EXCERPTED RECORDS START
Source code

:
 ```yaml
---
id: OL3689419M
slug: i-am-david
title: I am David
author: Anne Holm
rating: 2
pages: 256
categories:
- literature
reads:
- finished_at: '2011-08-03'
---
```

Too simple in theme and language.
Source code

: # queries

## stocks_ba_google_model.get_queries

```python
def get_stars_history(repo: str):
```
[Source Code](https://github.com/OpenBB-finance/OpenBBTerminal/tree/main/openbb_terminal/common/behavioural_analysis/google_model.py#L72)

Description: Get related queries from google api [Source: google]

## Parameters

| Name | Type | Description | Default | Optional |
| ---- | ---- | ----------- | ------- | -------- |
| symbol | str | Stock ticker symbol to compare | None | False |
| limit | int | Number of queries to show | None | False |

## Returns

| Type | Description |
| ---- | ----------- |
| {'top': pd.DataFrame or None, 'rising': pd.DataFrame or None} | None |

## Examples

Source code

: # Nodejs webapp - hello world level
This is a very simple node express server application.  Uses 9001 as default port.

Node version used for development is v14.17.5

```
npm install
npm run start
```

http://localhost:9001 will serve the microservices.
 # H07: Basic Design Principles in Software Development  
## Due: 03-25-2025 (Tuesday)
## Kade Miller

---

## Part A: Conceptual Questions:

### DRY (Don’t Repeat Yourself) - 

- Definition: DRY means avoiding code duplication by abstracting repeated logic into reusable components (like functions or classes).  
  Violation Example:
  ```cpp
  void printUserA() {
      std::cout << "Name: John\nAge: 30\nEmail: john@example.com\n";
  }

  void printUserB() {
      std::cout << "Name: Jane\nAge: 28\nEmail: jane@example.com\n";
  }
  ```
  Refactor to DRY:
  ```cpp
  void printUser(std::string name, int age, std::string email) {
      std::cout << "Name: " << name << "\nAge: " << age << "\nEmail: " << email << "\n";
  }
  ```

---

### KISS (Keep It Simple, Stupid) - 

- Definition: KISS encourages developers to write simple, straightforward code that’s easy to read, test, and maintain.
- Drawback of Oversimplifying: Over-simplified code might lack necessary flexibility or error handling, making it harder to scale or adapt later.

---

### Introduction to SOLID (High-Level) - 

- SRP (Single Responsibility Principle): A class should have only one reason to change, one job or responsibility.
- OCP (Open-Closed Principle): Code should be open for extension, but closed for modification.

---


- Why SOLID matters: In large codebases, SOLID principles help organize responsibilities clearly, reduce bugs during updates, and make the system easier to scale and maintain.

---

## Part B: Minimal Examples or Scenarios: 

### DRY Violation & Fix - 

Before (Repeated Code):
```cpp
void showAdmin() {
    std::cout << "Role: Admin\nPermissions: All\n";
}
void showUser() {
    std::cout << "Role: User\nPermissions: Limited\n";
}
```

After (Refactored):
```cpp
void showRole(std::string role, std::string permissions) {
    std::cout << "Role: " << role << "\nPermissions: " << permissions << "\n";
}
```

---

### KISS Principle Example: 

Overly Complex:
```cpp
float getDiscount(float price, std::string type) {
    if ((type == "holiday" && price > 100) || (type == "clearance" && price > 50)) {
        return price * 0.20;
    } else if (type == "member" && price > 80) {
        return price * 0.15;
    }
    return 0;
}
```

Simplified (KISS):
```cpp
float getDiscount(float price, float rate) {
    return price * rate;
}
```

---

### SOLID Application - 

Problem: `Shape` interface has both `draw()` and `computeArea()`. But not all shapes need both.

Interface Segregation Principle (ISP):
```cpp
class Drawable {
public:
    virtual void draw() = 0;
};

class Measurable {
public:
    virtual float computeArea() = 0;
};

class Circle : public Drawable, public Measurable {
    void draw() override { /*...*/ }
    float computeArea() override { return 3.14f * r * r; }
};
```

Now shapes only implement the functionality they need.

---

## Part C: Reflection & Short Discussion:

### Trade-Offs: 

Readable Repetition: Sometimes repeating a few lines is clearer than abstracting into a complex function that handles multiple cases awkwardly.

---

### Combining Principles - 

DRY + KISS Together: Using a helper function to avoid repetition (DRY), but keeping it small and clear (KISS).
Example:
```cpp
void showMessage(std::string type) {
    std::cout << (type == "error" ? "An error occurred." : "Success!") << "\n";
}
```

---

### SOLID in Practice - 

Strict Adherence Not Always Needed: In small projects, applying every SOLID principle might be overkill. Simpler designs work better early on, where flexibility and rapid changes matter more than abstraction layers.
EXCERPTED RECORDS END
EXCERPTED RECORDS START
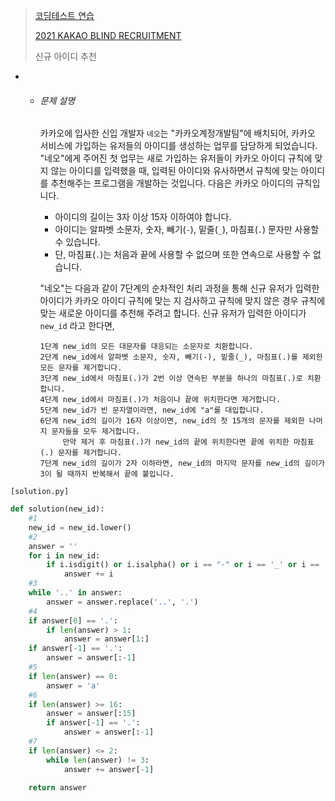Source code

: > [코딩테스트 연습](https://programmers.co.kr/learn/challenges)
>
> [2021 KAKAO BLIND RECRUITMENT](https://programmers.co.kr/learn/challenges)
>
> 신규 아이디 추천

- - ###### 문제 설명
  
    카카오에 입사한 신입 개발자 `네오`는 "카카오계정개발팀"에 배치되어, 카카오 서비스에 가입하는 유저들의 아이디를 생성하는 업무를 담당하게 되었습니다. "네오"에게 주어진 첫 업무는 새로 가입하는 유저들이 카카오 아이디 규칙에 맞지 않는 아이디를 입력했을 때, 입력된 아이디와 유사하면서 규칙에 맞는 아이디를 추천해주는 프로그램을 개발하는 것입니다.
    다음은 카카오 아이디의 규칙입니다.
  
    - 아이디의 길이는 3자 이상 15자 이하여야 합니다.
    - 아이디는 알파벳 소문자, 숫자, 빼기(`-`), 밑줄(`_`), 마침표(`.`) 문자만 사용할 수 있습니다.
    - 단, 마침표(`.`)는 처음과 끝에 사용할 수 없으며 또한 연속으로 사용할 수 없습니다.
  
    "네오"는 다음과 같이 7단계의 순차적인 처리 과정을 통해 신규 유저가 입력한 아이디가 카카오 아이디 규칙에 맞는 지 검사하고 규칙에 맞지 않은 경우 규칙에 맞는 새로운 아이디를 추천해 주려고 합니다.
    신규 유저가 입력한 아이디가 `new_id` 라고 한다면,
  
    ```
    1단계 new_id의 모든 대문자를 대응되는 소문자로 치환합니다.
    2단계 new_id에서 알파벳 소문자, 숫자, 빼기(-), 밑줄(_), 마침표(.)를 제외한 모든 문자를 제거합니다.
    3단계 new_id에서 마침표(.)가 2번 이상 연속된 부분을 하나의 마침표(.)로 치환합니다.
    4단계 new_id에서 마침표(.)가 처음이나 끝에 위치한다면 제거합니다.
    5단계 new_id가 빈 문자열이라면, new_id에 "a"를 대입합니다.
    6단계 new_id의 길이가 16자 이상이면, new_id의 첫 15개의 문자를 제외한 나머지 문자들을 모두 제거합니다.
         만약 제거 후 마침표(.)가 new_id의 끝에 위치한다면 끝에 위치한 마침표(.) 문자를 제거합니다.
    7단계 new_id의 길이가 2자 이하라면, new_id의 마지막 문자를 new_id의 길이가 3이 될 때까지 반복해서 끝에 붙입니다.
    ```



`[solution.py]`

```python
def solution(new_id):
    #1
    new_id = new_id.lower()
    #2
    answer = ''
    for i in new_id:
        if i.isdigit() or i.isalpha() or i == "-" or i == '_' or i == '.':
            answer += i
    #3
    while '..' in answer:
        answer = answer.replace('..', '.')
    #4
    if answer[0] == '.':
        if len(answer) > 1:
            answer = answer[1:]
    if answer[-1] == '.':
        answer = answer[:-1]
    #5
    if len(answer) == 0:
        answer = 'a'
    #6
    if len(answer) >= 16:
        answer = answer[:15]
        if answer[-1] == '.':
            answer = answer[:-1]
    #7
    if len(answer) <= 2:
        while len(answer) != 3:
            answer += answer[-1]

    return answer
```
EXCERPTED RECORDS END
EXCERPTED RECORDS START
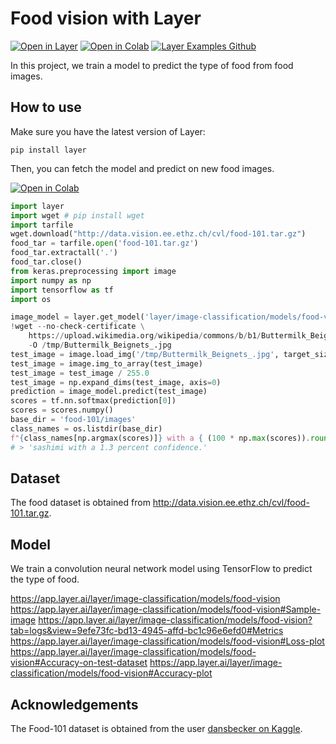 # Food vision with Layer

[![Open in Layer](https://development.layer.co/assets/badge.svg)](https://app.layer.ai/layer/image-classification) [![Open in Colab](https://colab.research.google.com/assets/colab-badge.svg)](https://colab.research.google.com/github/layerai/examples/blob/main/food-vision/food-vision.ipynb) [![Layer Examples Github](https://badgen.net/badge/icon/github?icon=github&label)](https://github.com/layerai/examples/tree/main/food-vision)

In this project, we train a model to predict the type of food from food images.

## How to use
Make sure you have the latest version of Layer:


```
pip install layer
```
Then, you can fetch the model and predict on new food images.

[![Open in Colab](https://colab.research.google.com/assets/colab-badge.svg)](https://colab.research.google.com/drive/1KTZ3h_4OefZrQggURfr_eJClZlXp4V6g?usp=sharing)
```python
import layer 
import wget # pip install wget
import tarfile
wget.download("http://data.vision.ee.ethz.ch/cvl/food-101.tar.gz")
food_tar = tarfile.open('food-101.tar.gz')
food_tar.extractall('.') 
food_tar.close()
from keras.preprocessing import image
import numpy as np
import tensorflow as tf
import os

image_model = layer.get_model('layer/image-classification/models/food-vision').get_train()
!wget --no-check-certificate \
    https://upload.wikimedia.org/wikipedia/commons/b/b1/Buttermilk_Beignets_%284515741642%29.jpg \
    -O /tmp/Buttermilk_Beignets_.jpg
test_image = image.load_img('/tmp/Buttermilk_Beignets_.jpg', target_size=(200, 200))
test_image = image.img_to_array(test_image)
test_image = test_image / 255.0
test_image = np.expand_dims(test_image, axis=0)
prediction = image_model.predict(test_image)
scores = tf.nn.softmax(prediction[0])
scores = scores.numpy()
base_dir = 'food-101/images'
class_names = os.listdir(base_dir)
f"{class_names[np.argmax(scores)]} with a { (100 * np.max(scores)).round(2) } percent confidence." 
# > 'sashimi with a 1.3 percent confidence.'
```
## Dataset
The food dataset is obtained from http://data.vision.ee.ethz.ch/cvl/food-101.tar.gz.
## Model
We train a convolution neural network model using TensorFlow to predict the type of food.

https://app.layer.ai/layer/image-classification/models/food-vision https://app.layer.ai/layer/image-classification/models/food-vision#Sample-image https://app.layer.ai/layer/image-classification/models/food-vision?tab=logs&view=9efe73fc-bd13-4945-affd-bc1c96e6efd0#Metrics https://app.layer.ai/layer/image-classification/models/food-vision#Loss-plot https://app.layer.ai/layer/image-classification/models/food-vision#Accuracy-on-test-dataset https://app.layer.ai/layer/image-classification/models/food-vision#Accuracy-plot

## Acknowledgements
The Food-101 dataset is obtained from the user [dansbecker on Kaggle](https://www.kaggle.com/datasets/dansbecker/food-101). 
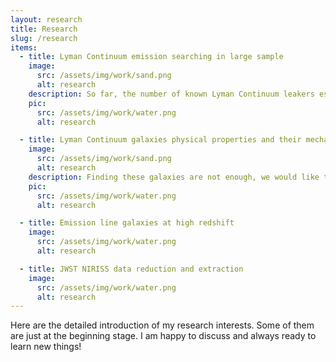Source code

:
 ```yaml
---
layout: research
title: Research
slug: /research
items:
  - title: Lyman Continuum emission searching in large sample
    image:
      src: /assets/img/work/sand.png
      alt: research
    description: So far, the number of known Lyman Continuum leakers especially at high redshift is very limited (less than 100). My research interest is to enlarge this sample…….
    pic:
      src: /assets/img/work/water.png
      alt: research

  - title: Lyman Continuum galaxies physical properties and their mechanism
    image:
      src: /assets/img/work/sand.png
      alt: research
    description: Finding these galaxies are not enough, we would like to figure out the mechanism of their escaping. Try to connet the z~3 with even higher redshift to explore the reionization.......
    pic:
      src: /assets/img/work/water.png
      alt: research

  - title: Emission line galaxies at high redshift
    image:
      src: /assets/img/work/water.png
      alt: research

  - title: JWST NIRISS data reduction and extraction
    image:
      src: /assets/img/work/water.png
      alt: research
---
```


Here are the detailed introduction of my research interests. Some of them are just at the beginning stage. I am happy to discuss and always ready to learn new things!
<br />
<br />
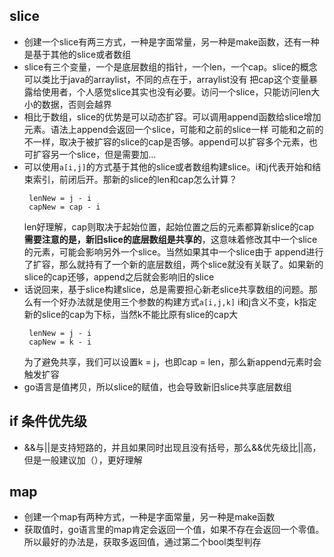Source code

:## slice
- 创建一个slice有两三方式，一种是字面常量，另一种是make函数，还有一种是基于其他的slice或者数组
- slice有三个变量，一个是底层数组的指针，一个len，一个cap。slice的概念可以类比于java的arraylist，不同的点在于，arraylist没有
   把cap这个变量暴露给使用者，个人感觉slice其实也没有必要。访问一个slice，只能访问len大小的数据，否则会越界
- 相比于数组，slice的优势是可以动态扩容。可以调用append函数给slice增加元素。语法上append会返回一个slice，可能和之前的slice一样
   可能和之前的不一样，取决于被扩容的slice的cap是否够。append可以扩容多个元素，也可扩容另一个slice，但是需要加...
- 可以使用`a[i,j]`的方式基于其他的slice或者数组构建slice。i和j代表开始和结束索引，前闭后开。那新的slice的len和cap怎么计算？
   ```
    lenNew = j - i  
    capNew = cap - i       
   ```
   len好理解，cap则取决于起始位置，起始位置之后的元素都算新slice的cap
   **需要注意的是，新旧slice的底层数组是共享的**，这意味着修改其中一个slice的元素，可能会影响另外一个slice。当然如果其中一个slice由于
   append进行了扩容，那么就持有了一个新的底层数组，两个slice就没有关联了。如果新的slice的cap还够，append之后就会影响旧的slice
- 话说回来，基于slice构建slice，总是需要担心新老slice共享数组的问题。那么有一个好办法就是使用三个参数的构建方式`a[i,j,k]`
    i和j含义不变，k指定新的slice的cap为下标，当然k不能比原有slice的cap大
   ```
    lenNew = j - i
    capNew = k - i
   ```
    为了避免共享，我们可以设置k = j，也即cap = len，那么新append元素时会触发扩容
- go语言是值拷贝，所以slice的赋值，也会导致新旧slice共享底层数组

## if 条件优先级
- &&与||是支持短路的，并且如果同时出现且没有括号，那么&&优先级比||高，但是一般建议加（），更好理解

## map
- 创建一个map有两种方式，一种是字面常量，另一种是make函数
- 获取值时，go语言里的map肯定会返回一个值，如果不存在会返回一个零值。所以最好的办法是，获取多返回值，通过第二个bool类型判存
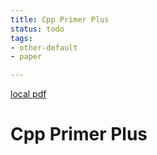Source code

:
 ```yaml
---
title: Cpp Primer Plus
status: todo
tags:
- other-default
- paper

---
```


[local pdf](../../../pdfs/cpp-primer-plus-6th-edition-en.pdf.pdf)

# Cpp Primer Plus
EXCERPTED RECORDS END
YOUR INSTRUCTIONS: Look over the entries for "nAge", then copy every line that includes that string.

EXPECTED ANSWER:
      std::cout << "Name: John\nAge: 30\nEmail: john@example.com\n";
      std::cout << "Name: Jane\nAge: 28\nEmail: jane@example.com\n";
      std::cout << "Name: " << name << "\nAge: " << age << "\nEmail: " << email << "\n";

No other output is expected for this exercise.